Copy out each line of the data holding "user".
[[ EXTRACTED ENTRIES open ]]
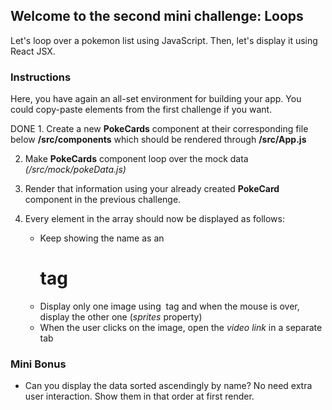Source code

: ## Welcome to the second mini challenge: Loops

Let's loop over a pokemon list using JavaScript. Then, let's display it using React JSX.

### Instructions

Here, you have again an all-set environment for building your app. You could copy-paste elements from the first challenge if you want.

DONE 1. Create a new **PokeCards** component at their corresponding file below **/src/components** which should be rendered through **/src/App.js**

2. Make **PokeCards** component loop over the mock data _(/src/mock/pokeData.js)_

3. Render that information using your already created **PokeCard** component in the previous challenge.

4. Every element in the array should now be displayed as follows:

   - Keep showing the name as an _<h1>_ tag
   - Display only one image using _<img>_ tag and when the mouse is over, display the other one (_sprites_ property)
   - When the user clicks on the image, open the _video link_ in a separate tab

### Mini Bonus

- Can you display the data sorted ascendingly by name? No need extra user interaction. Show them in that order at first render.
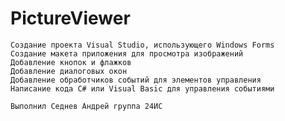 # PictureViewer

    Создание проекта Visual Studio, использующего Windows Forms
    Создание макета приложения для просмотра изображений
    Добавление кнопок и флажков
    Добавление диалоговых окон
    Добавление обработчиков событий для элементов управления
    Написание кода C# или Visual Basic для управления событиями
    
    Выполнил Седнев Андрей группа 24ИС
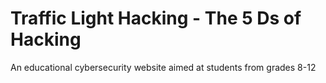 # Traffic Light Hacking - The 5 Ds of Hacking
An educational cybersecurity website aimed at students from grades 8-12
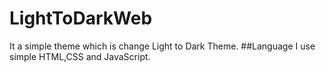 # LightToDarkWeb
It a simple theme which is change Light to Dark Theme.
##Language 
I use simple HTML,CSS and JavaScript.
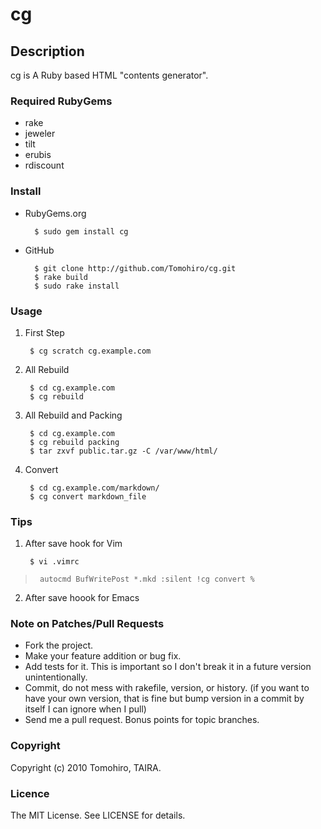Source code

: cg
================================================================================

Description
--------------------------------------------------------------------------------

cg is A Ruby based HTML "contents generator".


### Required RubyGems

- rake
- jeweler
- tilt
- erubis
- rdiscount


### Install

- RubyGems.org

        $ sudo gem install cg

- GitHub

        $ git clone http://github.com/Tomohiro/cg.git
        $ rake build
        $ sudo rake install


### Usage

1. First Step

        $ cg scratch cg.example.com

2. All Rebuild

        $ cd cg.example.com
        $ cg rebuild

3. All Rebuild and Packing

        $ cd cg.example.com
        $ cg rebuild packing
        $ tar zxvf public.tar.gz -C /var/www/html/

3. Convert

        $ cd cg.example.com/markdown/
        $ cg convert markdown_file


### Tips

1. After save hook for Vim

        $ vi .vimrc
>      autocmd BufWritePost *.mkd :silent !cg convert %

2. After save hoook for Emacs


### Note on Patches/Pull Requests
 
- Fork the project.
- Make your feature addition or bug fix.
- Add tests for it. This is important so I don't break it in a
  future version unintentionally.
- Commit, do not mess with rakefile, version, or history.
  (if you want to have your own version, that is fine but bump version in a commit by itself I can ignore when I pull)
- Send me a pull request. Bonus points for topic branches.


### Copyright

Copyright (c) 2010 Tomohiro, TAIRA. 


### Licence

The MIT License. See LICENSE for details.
[[ EXTRACTED ENTRIES closed ]]
▸ **WRITTEN ANSWER**
   - When the user clicks on the image, open the _video link_ in a separate tab
- Can you display the data sorted ascendingly by name? No need extra user interaction. Show them in that order at first render.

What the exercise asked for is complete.